Sketchy proof of the Confluence Theorem

We first define the relation  =>beta   (beta-parallel reduction).
 
Informally,  M => N  holds whenever N is obtained out of M by simulataneously reducing some (possibly none or all) of the redexes in M.


We can formally define the above relation by means of the following formal system

                     ________
Axiom             x => x


Rules
                              M => N                                     M => M'         N => N'
                        --------------------                   ------------------------------------
                          \x.M => \x.N                                           MN => M'N'        

                                            M => M'     N => N'
                                         ------------------------------
                                           (\x.M)N => M'[N'/x]

It is possible to prove that, in case a judgment like  M => N is derivable, then N is obtained out of M by simultaneously reducing a subset of its redexes.


It is possible to prove the following intuitive properties.
 
(i) If  M => N  then  M -->>  N

(ii) If  M --> N then  M => N

Notice that the viceversa of (i) does not hold, that is  M -->> N does not imply  M => N

In fact (\x.xy)(II) -->>  y   but it is not true that  (\x.xy)( II) =>  y  .
The intuitive motivation why the viceversa of (i) does not hold is that, if we beta-reduce a term P, the reduction can create a redex not present in P.

In the sequence    (\x.xy)( II) -->  (\x.xy)I --> Iy --> y
the underlined redex was not present in the starting term.
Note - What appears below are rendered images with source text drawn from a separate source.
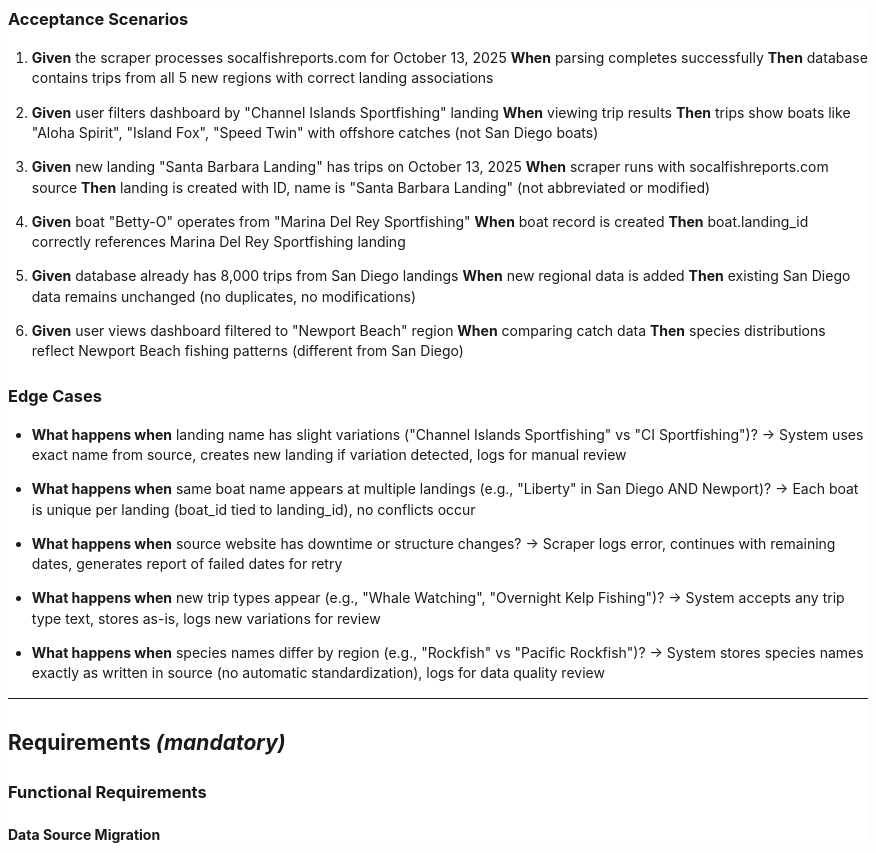 ### Acceptance Scenarios

1. **Given** the scraper processes socalfishreports.com for October 13, 2025
   **When** parsing completes successfully
   **Then** database contains trips from all 5 new regions with correct landing associations

2. **Given** user filters dashboard by "Channel Islands Sportfishing" landing
   **When** viewing trip results
   **Then** trips show boats like "Aloha Spirit", "Island Fox", "Speed Twin" with offshore catches (not San Diego boats)

3. **Given** new landing "Santa Barbara Landing" has trips on October 13, 2025
   **When** scraper runs with socalfishreports.com source
   **Then** landing is created with ID, name is "Santa Barbara Landing" (not abbreviated or modified)

4. **Given** boat "Betty-O" operates from "Marina Del Rey Sportfishing"
   **When** boat record is created
   **Then** boat.landing_id correctly references Marina Del Rey Sportfishing landing

5. **Given** database already has 8,000 trips from San Diego landings
   **When** new regional data is added
   **Then** existing San Diego data remains unchanged (no duplicates, no modifications)

6. **Given** user views dashboard filtered to "Newport Beach" region
   **When** comparing catch data
   **Then** species distributions reflect Newport Beach fishing patterns (different from San Diego)

### Edge Cases

- **What happens when** landing name has slight variations ("Channel Islands Sportfishing" vs "CI Sportfishing")?
  → System uses exact name from source, creates new landing if variation detected, logs for manual review

- **What happens when** same boat name appears at multiple landings (e.g., "Liberty" in San Diego AND Newport)?
  → Each boat is unique per landing (boat_id tied to landing_id), no conflicts occur

- **What happens when** source website has downtime or structure changes?
  → Scraper logs error, continues with remaining dates, generates report of failed dates for retry

- **What happens when** new trip types appear (e.g., "Whale Watching", "Overnight Kelp Fishing")?
  → System accepts any trip type text, stores as-is, logs new variations for review

- **What happens when** species names differ by region (e.g., "Rockfish" vs "Pacific Rockfish")?
  → System stores species names exactly as written in source (no automatic standardization), logs for data quality review

---

## Requirements *(mandatory)*

### Functional Requirements

#### Data Source Migration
It has been created by the second reduction. Such a redex cannot obviously be reduced by a parallel reduction of  (\x.xy)(II), since it does not exist yet.

It is possible to prove DP(=>), i.e. that the diamond property holds for =>:

We do not formally prove DP(=>), but we can provide the intuition underlying the proof:
it is enough to define a function (-)* that, given a term M, returns the term obtained by reducing all the redexes of M.
It is not difficult then to show that  M => N implies N => M*
DP(=>) follows now easily, since if   N' <= P => N , then  N' => P* <= N .

We have now all the ingredients to prove the Confluence Theorem.

Let us assume
                                       P <<---  M  --->> Q

That is                P <-- .... <-- M --> ....--> Q

By the property (ii) above we have that

                          P <= ... <= M =>...=> Q

We can now use the Diamond property for => in order to get, tile by tile , a term L such that

                         P => ... => L <=...<= Q

Now, by using property (i) above we can obtain

                          P --> ... --> L <--...<-- Q

That is  P --->>  L << --- Q